**Task item:** Because the images are not wanted, restate every line below word for word without them.
(Entries supplied begins)
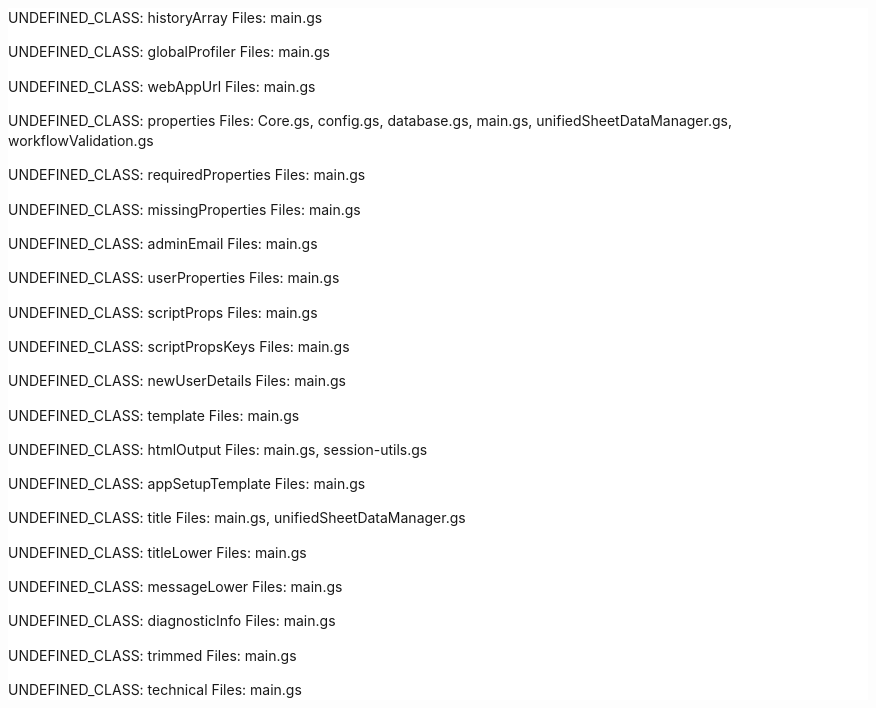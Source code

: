 UNDEFINED_CLASS: historyArray
Files: main.gs

UNDEFINED_CLASS: globalProfiler
Files: main.gs

UNDEFINED_CLASS: webAppUrl
Files: main.gs

UNDEFINED_CLASS: properties
Files: Core.gs, config.gs, database.gs, main.gs, unifiedSheetDataManager.gs, workflowValidation.gs

UNDEFINED_CLASS: requiredProperties
Files: main.gs

UNDEFINED_CLASS: missingProperties
Files: main.gs

UNDEFINED_CLASS: adminEmail
Files: main.gs

UNDEFINED_CLASS: userProperties
Files: main.gs

UNDEFINED_CLASS: scriptProps
Files: main.gs

UNDEFINED_CLASS: scriptPropsKeys
Files: main.gs

UNDEFINED_CLASS: newUserDetails
Files: main.gs

UNDEFINED_CLASS: template
Files: main.gs

UNDEFINED_CLASS: htmlOutput
Files: main.gs, session-utils.gs

UNDEFINED_CLASS: appSetupTemplate
Files: main.gs

UNDEFINED_CLASS: title
Files: main.gs, unifiedSheetDataManager.gs

UNDEFINED_CLASS: titleLower
Files: main.gs

UNDEFINED_CLASS: messageLower
Files: main.gs

UNDEFINED_CLASS: diagnosticInfo
Files: main.gs

UNDEFINED_CLASS: trimmed
Files: main.gs

UNDEFINED_CLASS: technical
Files: main.gs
(Entries supplied ends)
**Solution:**
Source code

: UNDEFINED_CLASS: historyArray
Files: main.gs

UNDEFINED_CLASS: globalProfiler
Files: main.gs

UNDEFINED_CLASS: webAppUrl
Files: main.gs

UNDEFINED_CLASS: properties
Files: Core.gs, config.gs, database.gs, main.gs, unifiedSheetDataManager.gs, workflowValidation.gs

UNDEFINED_CLASS: requiredProperties
Files: main.gs

UNDEFINED_CLASS: missingProperties
Files: main.gs

UNDEFINED_CLASS: adminEmail
Files: main.gs

UNDEFINED_CLASS: userProperties
Files: main.gs

UNDEFINED_CLASS: scriptProps
Files: main.gs

UNDEFINED_CLASS: scriptPropsKeys
Files: main.gs

UNDEFINED_CLASS: newUserDetails
Files: main.gs

UNDEFINED_CLASS: template
Files: main.gs

UNDEFINED_CLASS: htmlOutput
Files: main.gs, session-utils.gs

UNDEFINED_CLASS: appSetupTemplate
Files: main.gs

UNDEFINED_CLASS: title
Files: main.gs, unifiedSheetDataManager.gs

UNDEFINED_CLASS: titleLower
Files: main.gs

UNDEFINED_CLASS: messageLower
Files: main.gs

UNDEFINED_CLASS: diagnosticInfo
Files: main.gs

UNDEFINED_CLASS: trimmed
Files: main.gs

UNDEFINED_CLASS: technical
Files: main.gs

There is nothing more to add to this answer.